[SUPPLIED INFORMATION]
# # #
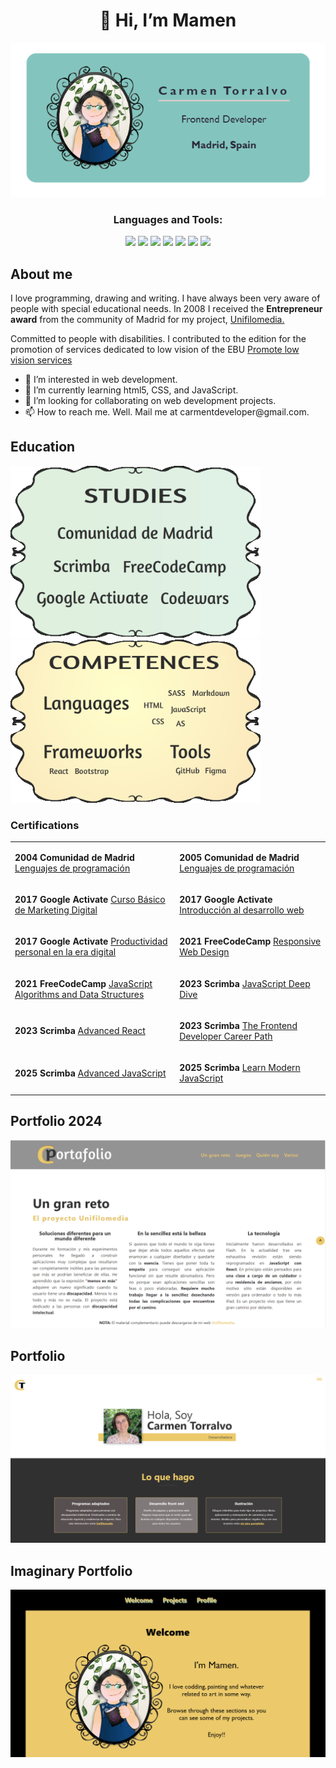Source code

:
<h1 align="center">👋 Hi, I’m Mamen</h1>
<p align="center"><img src="BUSINESS-CARD.PNG"></p>

<h3 align="center">Languages and Tools:</h3>
<p align="center"><img src="https://img.shields.io/badge/JavaScript-8A2BE2">
<img src="https://img.shields.io/badge/HTML5-green">
<img src="https://img.shields.io/badge/CSS3-blue">
<img src="https://img.shields.io/badge/Bootstrap-red">
<img src="https://img.shields.io/badge/React-darkblue">
<img src="https://img.shields.io/badge/Figma-orange">
<img src="https://img.shields.io/badge/Saas-pink"></p>

## About me 
<p>I love programming, drawing and writing. I have always been very aware of people with special educational needs. In 2008 I received the <strong>Entrepreneur award</strong> from the community of Madrid for my project, <a href="https://www.unifilomedia.net" target="_blank">Unifilomedia.</a></p>
<p>Committed to people with disabilities. I contributed to the edition for the promotion of services dedicated to low vision of the EBU <a href="https://www.youtube.com/watch?v=NgXyK9dwrkc!" target="_blank">Promote low vision services</a></p>

<ul>
  <li> 👀 I’m interested in web development.</li>
  <li> 🌱 I’m currently learning html5, CSS, and JavaScript.</li>
  <li> 💞️ I’m looking for collaborating on web development projects.</li>
  <li> 📫 How to reach me. Well. Mail me at carmentdeveloper@gmail.com.</li>
 </ul>


<!---
Amapola-Negra/Amapola-Negra is a ✨ special ✨ repository because its `README.md` (this file) appears on your GitHub profile.
You can click the Preview link to take a look at your changes.
--->
## Education
<p float="left">
<img src="ESTUDIOS.png" width="400px">
<span>&nbsp;&nbsp;&nbsp;&nbsp;&nbsp;&nbsp;&nbsp;&nbsp;&nbsp;</span>
<img src="COMPETENCIAS.png" width="400px"> 
</p>


### Certifications
|               |               |
| ------------- | ------------- |
|<p><strong>2004 Comunidad de Madrid</strong>  <a href="Certifications/LENGUAJE-PROGRAMACIÓN-2004.pdf" target="_blank">Lenguajes de programación</a></p>|<p><strong>2005 Comunidad de Madrid </strong><a href="Certifications/LENGUAJES-PROGRAMACIÓN-2005.pdf">Lenguajes de programación</a></p>|
|<p><strong>2017 Google Activate</strong> <a href="Certifications/DIPLOMA MÁRKETING DIGITAL.pdf" target="_blank">Curso Básico de Marketing Digital</a></p>|<p><strong>2017 Google Activate</strong> <a href="Certifications/Curso de Introducción al Desarrollo Web_ HTML y CSS (1_2).pdf" target="_blank">Introducción al desarrollo web</a></p>|
|<p><strong>2017 Google Activate</strong> <a href="Certifications/Curso de Productividad Personal en la Era Digital - certificado.pdf">Productividad personal en la era digital</a></p>|<p><strong>2021 FreeCodeCamp</strong> <a href="https://www.freecodecamp.org/certification/fcc6967a336-8a89-485b-b015-6105aa2dbfb7/responsive-web-design" target="_blank" text-align="center">Responsive Web Design</a></p>|
|<p><strong>2021 FreeCodeCamp</strong> <a href="https://www.freecodecamp.org/certification/fcc6967a336-8a89-485b-b015-6105aa2dbfb7/javascript-algorithms-and-data-structures">JavaScript Algorithms and Data Structures</a></p>|<p><strong>2023 Scrimba</strong> <a href="https://scrimba.com/certificate/u4P49NAY/gjavascript" target="_blank">JavaScript Deep Dive</a></p>|
|<p><strong>2023 Scrimba</strong> <a href="https://scrimba.com/certificate/u4P49NAY/greact" target="_blank">Advanced React</a></p>|<p><strong>2023 Scrimba</strong> <a href="https://scrimba.com/certificate/u4P49NAY/gfrontend" target="_blank">The Frontend Developer Career Path</a></p>|
|<p><strong>2025 Scrimba</strong> <a href="Certifications/Advanced JavaScript.pdf" target="_blank">Advanced JavaScript</a></p>|<p><strong>2025 Scrimba</strong> <a href="Certifications/Learn Modern JavaScript.pdf" target="_blank">Learn Modern JavaScript</a></p>|

## Portfolio 2024
<p align="center"><a href="https://nuevo-portafolio.netlify.app/"><img src="NUEVO-PORTFOLIO.PNG"></a></p>

## Portfolio
<p align="center"><a href="https://amapola-negra.github.io/MamenPortafolio-repo/#home"><img src="MAMEN-PORTFOLIO.PNG"></a></p>

## Imaginary Portfolio
<p align="center"><a href="https://amapola-negra.github.io/Portfolio/#profile"><img src="PARA-PORTFOLIO.PNG"></a></p>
# # #
[EXERCISE DETAILS] Write down only the number of lines above where the word "with" occurs.

[COMPLETED TASK] 2